ClassifierBuilder includes capabilities to:
- Load ObjectSets in a classification project
- Define object classes
- Select object measurements to compute
- Select attributes to use during the training process
- Compute classifier parameters automatically
- Perform a manual classification
The Classifier Builder is provided with the Fuzzy Logic classifier extension (Fuzzy Logic) to enable the user to quickly perform object classification based on fuzzy logic. As an option, the Neural Network classifier can be used for more advanced classification tasks (Neural Network Toolkit).
The Fuzzy Logic is a supervised classification that assigns an object to a class based on the numeric values of the object’s attributes. The user interacts with Classifier Builder to define the lower and upper bounds for all user-selected attributes, for each class. In addition to attribute bound values, the user can alter the fuzziness shape type (e.g., pass-band, cut-band, low-pass, high-pass), the fuzziness width, and the attribute weight. This classifier assigns each object to the class for which the classifier computes the highest score. The settings of the Fuzzy Logic classifier can be saved and then loaded into Aphelion Dev to be automatically applied to any Aphelion ObjectSet.
Neural Network Toolkit (Optional)
The Neural Network Toolkit for Classifier Builder is an Aphelion extension that is not included in Aphelion Dev. It enhances Dev with a powerful capability to automatically classify complex objects of interest based on a supervised classification of objects into categories or classes. The Neural Network Toolkit frees the user from the necessity of specifying complex rules for object classification, such as are required by probability and information based classifiers.
The Neural Network Toolkit was developed in partnership with the University of Caen (Normandy, France). It is based on MONNA, a software application originally developed by Dr. Olivier Lezoray, PhD, University of Caen1.
Random Forest Extension (Optional)
The Random Forest Extension for Classifier Builder is an Aphelion extension that is not included in Aphelion Dev. It enhances Dev with a powerful capability to automatically classify complex objects of interest based on a supervised classification of objects into categories or classes. The Extension frees the user from the necessity of specifying complex rules for object classification, such as are required by probability and information based classifiers.
The Random Forest Extension is based upon the R software.
Training Database Generation
The first step in creating a classification application is to build a training database using ClassifierBuilder. This includes specifying the list of object classes. The list of defined classes is saved as an XML file in a ClassifierBuilder Project. Next, a representative ObjectSet is chosen and its objects are manually assigned to object classes.
Classifier Builder - Measurement selection
The second step of the classification process is to select the classifier to use and specify the classifier settings (i.e., define user parameters including settings used during the classification process).
This step includes the user choosing object attribute measurements from the list provided in Aphelion Dev. These include shape attributes (e.g., area, perimeter, Feret diameters), texture attributes (e.g., Haralick parameters), and statistical attributes (e.g., pixel mean, minimum, maximum). The list of selected measurements is saved in the ClassifierBuilder Project.
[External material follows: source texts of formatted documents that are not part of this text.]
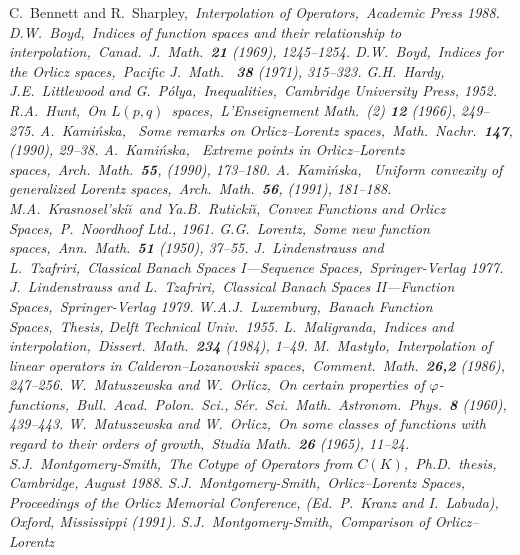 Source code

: \begin{thebibliography}{99}

\rm{} C.~Bennett and R.~Sharpley,\sl\ Interpolation of 
Operators,\rm\
Academic Press 1988.
\rm{} D.W.~Boyd,\rm\ Indices of function spaces and their 
relationship to
interpolation,\sl\ Canad.\ J.\ Math.\ {\bf 21} (1969), 1245--1254.
\rm\bibitem{c} D.W.~Boyd,\rm\ Indices for the Orlicz spaces,\sl\ 
Pacific J.\ Math.\ {\bf
38} (1971), 315--323.
\rm{} G.H.~Hardy, J.E.~Littlewood and G.~P\'olya,\sl\ 
Inequalities,\rm\
Cambridge University Press, 1952.
\rm\bibitem{e} R.A.~Hunt,\rm\ On $L(p,q)$\ spaces,\sl\ L'Enseignement 
Math.\ (2)
{\bf 12} (1966), 249--275.
\rm\bibitem{f} A.~Kami\'nska, \rm\ Some remarks on Orlicz--Lorentz 
spaces,\sl\ Math.\
Nachr.\ {\bf 147}, (1990), 29--38.
\rm{} A.~Kami\'nska, \rm\ Extreme points in Orlicz--Lorentz 
spaces,\sl\
Arch.\ Math.\ {\bf 55}, (1990), 173--180.
\rm\bibitem{h} A.~Kami\'nska, \rm\ 
Uniform convexity of generalized Lorentz spaces,\sl\
Arch.\ Math.\ {\bf 56}, (1991), 181--188.
\rm\bibitem{k} M.A.~Krasnosel'ski\u\i\ and Ya.B.~Ruticki\u\i,\sl\
Convex Functions and
Orlicz Spaces,\rm\ P.~Noordhoof Ltd., 1961.
\rm\bibitem{l} G.G.~Lorentz,\rm\ Some new function spaces,\sl\ Ann.\ 
Math.\ {\bf 51}
(1950), 37--55.
\rm\bibitem{m} J.~Lindenstrauss and L.~Tzafriri,\sl\ Classical Banach Spaces
I---Se\-qu\-ence Spa\-ces,\rm\ Springer-Verlag 1977.
\rm\bibitem{n} J.~Lindenstrauss and L.~Tzafriri,\sl\ Classical Banach Spaces
II---Fu\-nc\-t\-ion Spa\-ces,\rm\ Springer-Verlag 1979.
\rm\bibitem{o} W.A.J.~Luxemburg,\sl\ Banach Function Spaces,\rm\ Thesis, 
Delft Technical
Univ.\ 1955.
\rm\bibitem{p} L.~Maligranda,\rm\ Indices and interpolation,\sl\ Dissert.\ 
Math.\ {\bf 234}
(1984), 1--49.
\rm\bibitem{q} M.~Masty\l o,\rm\ Interpolation of linear operators in
Calderon--Lozanovskii spaces,\sl\ Comment.\ Math.\ {\bf 26,2} (1986),
247--256.
\rm\bibitem{r} W.~Matuszewska and W.~Orlicz,\rm\ On certain properties of
$\varphi$-functions,\sl\ Bull.\ Acad.\ Polon.\ Sci., S\'er.\ Sci.\ Math.\
Astronom.\ Phys.\ {\bf 8} (1960), 439--443.
\rm\bibitem{s} W.~Matuszewska and W.~Orlicz,\rm\ On some classes of 
functions with
regard to their orders of growth,\sl\ Studia Math.\ {\bf 26} (1965), 11--24.
\rm\bibitem{t} S.J.~Montgomery-Smith,\sl\ The Cotype of Operators from
$C(K)$,\rm\
Ph.D.\ thesis, Cambridge, August 1988.
\rm\bibitem{u} S.J.~Montgomery-Smith,\rm\ Orlicz--Lorentz Spaces, 
{\em Proceedings of the Orlicz
Memorial Conference}, (Ed.\ P.~Kranz and I.~Labuda), Oxford, Mississippi
(1991).
\rm\bibitem{v} S.J.~Montgomery-Smith,\rm\ Comparison of Orlicz--Lorentz 

\end{thebibliography}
The class attribute and all computed attributes are added to each loaded ObjectSet to form new ObjectSets, which can be saved and later imported into Aphelion Dev for further analysis.
Neural Network Settings
By default, the Neural Network classifier is comprised of multiple, single-layer neural network classifiers according to the MONNA1architecture. Combining multiple, single-layer networks gives better results than just using one, single-layer network.
A wizard is available to enable the user to quickly select the attributes to be used in the classification process and to define the number of neurons used to discriminate between two classes.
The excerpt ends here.